Identify each line below containing the string "with" and copy it.

Extracted data entries
----------------
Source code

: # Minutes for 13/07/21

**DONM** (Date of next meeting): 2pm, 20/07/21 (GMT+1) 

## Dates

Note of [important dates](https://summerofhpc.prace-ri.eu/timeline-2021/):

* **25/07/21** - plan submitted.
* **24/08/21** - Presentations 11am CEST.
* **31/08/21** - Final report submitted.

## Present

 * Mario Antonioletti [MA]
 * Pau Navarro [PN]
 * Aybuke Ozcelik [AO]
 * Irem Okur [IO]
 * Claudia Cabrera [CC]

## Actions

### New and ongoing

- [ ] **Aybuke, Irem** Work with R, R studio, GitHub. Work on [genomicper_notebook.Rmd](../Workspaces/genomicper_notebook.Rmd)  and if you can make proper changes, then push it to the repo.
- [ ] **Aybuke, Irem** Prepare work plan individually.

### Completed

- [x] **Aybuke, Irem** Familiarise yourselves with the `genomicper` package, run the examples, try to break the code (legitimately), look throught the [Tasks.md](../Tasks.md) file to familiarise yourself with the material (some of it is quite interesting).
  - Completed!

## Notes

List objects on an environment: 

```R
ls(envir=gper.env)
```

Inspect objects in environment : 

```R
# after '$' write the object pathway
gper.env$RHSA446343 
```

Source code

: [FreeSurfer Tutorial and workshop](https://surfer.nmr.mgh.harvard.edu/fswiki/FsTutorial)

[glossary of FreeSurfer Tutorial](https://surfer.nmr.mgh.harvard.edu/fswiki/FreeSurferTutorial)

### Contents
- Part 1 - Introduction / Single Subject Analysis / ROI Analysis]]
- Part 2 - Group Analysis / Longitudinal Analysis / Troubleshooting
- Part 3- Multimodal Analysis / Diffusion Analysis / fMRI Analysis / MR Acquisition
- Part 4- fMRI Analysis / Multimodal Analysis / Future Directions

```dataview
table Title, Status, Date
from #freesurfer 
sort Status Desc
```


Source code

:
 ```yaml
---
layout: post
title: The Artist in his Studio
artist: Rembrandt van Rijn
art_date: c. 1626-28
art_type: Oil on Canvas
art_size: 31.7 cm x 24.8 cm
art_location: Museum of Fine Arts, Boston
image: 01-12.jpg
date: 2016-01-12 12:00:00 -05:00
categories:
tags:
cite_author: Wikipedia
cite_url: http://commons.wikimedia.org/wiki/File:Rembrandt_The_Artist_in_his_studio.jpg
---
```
----------------
* **SOLUTION TO THIS PROBLEM**:
- [ ] **Aybuke, Irem** Work with R, R studio, GitHub. Work on [genomicper_notebook.Rmd](../Workspaces/genomicper_notebook.Rmd)  and if you can make proper changes, then push it to the repo.
- [x] **Aybuke, Irem** Familiarise yourselves with the `genomicper` package, run the examples, try to break the code (legitimately), look throught the [Tasks.md](../Tasks.md) file to familiarise yourself with the material (some of it is quite interesting).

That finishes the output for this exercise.